▶ **TASK DATA**
******************************
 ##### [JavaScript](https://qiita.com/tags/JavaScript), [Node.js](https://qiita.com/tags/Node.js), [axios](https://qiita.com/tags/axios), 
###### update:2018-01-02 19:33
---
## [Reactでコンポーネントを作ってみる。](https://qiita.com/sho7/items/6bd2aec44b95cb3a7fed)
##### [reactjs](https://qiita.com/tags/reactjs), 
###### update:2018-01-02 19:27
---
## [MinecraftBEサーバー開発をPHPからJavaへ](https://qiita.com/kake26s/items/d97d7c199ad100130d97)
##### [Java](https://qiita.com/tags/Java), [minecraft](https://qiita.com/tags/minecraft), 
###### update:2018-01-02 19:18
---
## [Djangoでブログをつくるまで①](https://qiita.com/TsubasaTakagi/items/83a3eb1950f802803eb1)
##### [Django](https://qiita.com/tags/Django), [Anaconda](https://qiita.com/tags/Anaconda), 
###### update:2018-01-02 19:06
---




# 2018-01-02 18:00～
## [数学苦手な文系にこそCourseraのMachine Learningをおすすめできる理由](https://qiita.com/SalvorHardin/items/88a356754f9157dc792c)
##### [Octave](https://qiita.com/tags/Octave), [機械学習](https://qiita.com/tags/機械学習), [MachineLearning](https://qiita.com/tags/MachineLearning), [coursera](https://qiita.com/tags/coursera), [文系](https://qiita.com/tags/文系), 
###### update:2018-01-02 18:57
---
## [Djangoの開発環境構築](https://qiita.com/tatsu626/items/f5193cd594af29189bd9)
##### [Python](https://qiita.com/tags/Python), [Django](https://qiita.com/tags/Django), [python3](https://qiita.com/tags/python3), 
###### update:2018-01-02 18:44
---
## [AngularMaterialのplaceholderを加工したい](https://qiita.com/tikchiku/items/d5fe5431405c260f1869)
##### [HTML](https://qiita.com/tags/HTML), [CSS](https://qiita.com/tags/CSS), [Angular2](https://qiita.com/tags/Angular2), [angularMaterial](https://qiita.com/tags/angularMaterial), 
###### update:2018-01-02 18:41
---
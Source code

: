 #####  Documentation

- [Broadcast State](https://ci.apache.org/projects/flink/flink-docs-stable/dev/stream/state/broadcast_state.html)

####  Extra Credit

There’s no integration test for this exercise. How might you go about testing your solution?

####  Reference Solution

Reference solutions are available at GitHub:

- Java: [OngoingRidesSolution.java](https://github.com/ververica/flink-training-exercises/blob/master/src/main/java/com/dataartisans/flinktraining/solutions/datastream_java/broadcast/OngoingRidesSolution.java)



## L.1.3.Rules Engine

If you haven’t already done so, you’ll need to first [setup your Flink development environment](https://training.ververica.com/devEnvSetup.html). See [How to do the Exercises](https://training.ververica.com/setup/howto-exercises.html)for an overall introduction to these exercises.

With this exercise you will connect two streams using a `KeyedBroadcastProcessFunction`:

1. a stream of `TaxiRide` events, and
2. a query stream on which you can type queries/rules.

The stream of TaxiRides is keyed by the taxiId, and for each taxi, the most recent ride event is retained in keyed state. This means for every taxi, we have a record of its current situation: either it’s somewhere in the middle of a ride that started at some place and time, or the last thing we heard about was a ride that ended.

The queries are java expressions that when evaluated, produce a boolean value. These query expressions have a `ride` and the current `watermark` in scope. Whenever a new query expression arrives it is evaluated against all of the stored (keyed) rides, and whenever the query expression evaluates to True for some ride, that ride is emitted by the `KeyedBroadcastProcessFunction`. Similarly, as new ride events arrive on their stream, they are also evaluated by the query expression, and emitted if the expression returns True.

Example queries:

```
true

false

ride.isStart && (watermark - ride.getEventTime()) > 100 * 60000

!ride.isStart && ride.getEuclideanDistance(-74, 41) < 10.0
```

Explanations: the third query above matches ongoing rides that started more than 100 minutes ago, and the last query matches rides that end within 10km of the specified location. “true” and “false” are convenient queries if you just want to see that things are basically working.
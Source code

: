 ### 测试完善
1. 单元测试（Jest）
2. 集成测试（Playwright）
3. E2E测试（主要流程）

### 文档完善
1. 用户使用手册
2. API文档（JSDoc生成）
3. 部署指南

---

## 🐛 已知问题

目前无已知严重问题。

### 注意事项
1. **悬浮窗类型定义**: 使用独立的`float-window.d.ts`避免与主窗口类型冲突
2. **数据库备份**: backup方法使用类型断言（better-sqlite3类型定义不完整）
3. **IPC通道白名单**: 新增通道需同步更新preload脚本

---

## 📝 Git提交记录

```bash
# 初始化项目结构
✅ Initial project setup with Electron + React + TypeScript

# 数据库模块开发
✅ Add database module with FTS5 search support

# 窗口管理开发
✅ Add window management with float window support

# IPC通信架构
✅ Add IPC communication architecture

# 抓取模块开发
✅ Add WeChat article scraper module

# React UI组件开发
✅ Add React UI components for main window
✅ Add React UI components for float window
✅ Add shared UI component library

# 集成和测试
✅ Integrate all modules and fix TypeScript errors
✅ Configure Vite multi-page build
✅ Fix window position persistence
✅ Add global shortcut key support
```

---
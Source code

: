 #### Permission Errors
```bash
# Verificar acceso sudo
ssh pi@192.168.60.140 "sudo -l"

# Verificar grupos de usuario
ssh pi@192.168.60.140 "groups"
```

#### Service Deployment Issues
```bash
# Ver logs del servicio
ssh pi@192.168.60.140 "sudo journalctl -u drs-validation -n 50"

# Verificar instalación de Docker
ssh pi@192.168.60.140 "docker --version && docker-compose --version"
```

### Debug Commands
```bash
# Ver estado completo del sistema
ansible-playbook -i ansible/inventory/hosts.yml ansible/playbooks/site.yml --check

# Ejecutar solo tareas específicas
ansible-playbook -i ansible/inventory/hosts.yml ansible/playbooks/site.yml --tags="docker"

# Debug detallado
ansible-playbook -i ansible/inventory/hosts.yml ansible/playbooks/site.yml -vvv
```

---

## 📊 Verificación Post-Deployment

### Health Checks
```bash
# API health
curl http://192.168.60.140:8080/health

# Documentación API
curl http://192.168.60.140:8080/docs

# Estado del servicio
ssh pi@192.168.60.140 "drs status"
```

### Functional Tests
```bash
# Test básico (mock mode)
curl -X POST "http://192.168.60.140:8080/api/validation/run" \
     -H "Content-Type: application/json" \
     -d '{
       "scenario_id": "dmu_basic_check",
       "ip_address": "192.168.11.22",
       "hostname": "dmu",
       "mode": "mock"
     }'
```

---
******************************
▶ **WHAT TO WORK ON**
For each line of the entries that contains the word "Reference", make a copy.

▶ **RESPONSE TO THE EXERCISE**
####  Reference Solution
Reference solutions are available at GitHub:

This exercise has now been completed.